Stored data:

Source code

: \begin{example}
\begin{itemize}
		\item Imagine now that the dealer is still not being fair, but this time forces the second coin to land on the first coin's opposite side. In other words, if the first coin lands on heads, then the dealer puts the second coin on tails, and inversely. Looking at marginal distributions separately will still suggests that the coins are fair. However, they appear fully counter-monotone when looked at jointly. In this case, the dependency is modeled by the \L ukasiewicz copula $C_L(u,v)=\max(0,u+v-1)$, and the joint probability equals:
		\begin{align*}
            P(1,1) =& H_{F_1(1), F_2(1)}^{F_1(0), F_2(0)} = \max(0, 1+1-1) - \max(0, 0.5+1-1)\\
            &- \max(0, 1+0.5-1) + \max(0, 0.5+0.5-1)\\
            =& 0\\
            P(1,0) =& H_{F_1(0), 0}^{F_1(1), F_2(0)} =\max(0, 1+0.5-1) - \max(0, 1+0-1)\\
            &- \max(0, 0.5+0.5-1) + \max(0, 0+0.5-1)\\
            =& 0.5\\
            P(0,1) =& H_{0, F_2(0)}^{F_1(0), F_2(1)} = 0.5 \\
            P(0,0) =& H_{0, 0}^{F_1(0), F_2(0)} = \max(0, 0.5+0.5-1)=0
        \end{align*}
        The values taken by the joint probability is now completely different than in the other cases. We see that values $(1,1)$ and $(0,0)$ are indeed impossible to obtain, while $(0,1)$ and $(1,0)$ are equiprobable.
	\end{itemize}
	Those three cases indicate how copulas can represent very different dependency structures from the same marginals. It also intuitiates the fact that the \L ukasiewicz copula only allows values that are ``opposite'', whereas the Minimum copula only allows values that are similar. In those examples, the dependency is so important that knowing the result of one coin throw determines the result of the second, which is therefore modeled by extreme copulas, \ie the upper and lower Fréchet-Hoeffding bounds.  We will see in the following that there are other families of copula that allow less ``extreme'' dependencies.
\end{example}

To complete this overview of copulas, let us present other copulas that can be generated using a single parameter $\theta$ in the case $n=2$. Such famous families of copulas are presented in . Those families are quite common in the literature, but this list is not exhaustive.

What to work on: Copy task for the entries above: every line with the string "this".

Exercise answer:
		\item Imagine now that the dealer is still not being fair, but this time forces the second coin to land on the first coin's opposite side. In other words, if the first coin lands on heads, then the dealer puts the second coin on tails, and inversely. Looking at marginal distributions separately will still suggests that the coins are fair. However, they appear fully counter-monotone when looked at jointly. In this case, the dependency is modeled by the \L ukasiewicz copula $C_L(u,v)=\max(0,u+v-1)$, and the joint probability equals:
To complete this overview of copulas, let us present other copulas that can be generated using a single parameter $\theta$ in the case $n=2$. Such famous families of copulas are presented in . Those families are quite common in the literature, but this list is not exhaustive.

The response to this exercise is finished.